Material shown section start

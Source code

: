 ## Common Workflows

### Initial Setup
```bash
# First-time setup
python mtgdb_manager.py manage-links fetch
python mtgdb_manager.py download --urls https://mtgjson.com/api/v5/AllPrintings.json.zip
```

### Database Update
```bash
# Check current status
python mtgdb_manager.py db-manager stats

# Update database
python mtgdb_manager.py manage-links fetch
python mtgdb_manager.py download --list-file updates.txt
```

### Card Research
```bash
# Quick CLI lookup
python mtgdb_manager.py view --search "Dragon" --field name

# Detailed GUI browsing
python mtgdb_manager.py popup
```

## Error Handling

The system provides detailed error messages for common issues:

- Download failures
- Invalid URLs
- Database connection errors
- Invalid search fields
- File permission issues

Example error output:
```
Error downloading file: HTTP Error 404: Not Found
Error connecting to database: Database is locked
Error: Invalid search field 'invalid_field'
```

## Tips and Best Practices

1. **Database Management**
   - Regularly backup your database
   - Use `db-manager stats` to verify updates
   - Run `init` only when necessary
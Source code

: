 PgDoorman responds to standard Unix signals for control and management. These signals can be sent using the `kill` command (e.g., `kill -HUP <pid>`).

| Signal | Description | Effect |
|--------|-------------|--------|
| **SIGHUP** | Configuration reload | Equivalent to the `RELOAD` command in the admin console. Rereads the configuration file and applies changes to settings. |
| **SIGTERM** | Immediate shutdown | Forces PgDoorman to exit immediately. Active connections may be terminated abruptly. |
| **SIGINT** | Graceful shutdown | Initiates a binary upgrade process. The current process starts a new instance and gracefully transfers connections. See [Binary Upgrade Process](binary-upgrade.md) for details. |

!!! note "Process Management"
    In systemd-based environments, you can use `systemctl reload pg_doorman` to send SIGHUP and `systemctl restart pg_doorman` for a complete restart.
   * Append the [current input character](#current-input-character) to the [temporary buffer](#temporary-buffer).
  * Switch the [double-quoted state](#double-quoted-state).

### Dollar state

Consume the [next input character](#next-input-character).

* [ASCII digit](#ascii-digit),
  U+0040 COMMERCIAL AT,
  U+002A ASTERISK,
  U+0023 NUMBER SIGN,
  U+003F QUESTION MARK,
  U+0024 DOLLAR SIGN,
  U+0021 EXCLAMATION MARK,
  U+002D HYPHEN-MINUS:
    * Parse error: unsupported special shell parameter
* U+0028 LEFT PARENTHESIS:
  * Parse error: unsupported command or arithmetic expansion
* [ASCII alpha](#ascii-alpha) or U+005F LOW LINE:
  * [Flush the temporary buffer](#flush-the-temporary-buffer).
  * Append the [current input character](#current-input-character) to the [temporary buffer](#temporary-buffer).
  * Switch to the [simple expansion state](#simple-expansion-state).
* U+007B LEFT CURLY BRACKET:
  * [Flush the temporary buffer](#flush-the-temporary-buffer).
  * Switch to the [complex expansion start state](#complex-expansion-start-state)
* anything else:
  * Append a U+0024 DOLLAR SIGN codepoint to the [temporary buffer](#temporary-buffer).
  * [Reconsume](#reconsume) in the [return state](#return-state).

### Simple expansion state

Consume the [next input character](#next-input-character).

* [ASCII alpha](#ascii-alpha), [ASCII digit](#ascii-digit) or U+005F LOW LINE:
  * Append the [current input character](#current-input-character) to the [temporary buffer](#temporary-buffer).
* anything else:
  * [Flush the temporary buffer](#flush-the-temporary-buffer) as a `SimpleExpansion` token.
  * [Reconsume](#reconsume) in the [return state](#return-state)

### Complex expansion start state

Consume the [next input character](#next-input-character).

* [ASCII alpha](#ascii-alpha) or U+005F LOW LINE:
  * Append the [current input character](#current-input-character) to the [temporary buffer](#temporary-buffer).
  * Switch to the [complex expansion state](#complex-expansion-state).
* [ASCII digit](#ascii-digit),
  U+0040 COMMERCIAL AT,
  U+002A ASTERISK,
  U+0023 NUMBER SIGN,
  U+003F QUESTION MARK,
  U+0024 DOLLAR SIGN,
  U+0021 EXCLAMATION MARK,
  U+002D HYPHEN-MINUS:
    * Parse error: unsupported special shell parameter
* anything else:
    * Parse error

Material shown section end

Task item: Please return the lines above exactly, from the first one down to the line with "terminated abruptly. |", and stop after that line.

Response:
Source code

: ## Common Workflows

### Initial Setup
```bash
# First-time setup
python mtgdb_manager.py manage-links fetch
python mtgdb_manager.py download --urls https://mtgjson.com/api/v5/AllPrintings.json.zip
```

### Database Update
```bash
# Check current status
python mtgdb_manager.py db-manager stats

# Update database
python mtgdb_manager.py manage-links fetch
python mtgdb_manager.py download --list-file updates.txt
```

### Card Research
```bash
# Quick CLI lookup
python mtgdb_manager.py view --search "Dragon" --field name

# Detailed GUI browsing
python mtgdb_manager.py popup
```

## Error Handling

The system provides detailed error messages for common issues:

- Download failures
- Invalid URLs
- Database connection errors
- Invalid search fields
- File permission issues

Example error output:
```
Error downloading file: HTTP Error 404: Not Found
Error connecting to database: Database is locked
Error: Invalid search field 'invalid_field'
```

## Tips and Best Practices

1. **Database Management**
   - Regularly backup your database
   - Use `db-manager stats` to verify updates
   - Run `init` only when necessary
Source code

: PgDoorman responds to standard Unix signals for control and management. These signals can be sent using the `kill` command (e.g., `kill -HUP <pid>`).

| Signal | Description | Effect |
|--------|-------------|--------|
| **SIGHUP** | Configuration reload | Equivalent to the `RELOAD` command in the admin console. Rereads the configuration file and applies changes to settings. |
| **SIGTERM** | Immediate shutdown | Forces PgDoorman to exit immediately. Active connections may be terminated abruptly. |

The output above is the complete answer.